A sensor is a tiny device that is increasingly becoming an important component in our daily lives. The buttons we use in lifts, that pings when you approach an automatic door, that secures buildings and offices; sensors aren’t simply about manufacturers but part of the wider ‘internet of things’ that is spilling technology into our hands and homes like an avalanche.
A new ‘Sensor City’ is to be built in the middle of Liverpool and according to Simon Reid from Liverpool’s Local Enterprise Partnership, it’s going to change business in the city from the grassroots up.
Sensor City is a unique partnership between University of Liverpool and Liverpool John Moores University.

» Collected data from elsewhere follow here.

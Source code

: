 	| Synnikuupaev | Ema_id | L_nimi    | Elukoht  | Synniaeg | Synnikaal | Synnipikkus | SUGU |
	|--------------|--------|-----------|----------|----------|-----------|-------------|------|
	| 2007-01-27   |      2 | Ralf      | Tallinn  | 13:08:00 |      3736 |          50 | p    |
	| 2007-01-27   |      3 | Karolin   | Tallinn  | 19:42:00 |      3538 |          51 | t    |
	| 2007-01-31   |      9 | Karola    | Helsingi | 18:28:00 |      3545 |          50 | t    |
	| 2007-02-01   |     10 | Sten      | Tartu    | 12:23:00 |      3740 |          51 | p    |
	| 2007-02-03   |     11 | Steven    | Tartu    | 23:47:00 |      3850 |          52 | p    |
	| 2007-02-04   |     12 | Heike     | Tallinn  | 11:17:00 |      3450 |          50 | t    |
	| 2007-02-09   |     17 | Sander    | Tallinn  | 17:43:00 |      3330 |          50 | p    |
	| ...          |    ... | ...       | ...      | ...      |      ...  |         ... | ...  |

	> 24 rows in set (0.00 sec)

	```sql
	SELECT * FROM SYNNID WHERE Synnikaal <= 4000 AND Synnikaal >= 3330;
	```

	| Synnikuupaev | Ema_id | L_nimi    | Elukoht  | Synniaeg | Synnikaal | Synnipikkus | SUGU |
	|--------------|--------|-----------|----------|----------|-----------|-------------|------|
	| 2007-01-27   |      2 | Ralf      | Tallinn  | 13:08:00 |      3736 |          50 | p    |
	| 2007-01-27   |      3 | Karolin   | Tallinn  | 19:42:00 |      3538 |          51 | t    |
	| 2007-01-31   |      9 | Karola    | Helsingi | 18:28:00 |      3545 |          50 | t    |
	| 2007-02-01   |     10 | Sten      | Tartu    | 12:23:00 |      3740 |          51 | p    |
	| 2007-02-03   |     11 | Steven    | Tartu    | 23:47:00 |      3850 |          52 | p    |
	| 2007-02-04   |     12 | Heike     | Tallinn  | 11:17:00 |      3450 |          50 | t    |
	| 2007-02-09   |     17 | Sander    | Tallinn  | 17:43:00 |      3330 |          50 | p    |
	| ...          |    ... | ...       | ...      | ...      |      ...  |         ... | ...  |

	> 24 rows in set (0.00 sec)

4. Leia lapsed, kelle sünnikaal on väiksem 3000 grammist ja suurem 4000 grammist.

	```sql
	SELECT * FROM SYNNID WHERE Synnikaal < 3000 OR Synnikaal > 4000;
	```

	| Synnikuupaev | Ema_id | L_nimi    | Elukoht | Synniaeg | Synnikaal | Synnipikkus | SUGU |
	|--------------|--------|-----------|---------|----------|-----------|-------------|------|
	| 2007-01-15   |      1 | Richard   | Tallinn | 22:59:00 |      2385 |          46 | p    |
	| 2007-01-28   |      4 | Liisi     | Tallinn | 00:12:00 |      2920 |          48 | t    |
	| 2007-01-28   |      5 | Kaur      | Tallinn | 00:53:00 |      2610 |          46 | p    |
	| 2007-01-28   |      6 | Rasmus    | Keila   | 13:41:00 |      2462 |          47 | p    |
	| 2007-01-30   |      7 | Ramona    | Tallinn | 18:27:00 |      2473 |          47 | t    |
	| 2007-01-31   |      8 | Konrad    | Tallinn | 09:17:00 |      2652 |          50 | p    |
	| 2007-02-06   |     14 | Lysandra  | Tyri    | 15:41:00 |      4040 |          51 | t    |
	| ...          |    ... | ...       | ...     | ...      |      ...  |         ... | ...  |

It may have its geographical base (if it really has one) nearer to the city’s two cathedrals but its impact will be most keenly felt for those who work on the River Mersey.
“The potential for maritime is almost limitless”, says Simon Reid, sector manager for Advanced Manufacturing at Liverpool LEP. “Think of the geo positioning of ships, the real-time tracking of containers, alleviating transport and logistics issues for those coming into the city right through to the monitoring of temperature in cargo holds or containers to tackle human trafficking. Even for the cranes loading containers onto ships, sensors can improve that automation, ensure there is better positioning and use of lifting equipment”.
“Smaller companies have fleet of foot and the ability with technology that a larger company often doesn’t have…”
The ambition for Sensor City is to make Liverpool the recognised base for sensors and sensor technologies by 2025. It’s foundations are in a project the LEP began with the University of Cambridge two years ago. The idea was to map the city-region’s strengths in advanced manufacturing - from car building to data management and tie those together with future trends in the sector over the next twenty to thirty years.
Advanced Manufacturing in Liverpool city region is strong, from aerospace to automotive, energy to food and drink, there is a wealth of multinationals alongside SMEs that benefit from the calibre of talent attracted by the region’s resources. Planning for the future would give Liverpool a competitive edge.
“One of those areas where the city-region already had a competitive advantage was sensors and sensor systems. We launched Making It (which you can read here) in October 2013 to Vince Cable. A few months later the government put out a call for four university enterprise zones across the UK. It was an open bid”.
The idea of the enterprise zones was to harness the academic assets of the university to make local industry more competitive on the global stage. With a compelling sensor offer at both LJMU and Liverpool University the decision was made for a joint bisd. In November, the city was awarded £5m from government to find the capital build.
“What Sensor City will focus on is around sensors, sensor technology systems, advanced algorithms and big data”.
Already the impact is being felt in digital and technology SMEs in the city. Two members of Liverpool’s eHealth cluster - a project bringing together technology firms with health and social care providers to develop ideas and products to tackle the industries cris and challenges - were awarded six figure investments to fund products using sensors to tackle childhood treatment and detection from the SBRI Healthcare (Small Business Research Institute). Collaborating with both universities as well as healthcare providers and researchers in the city, the idea of working together and sharing knowledge is at the heart of Sensor City.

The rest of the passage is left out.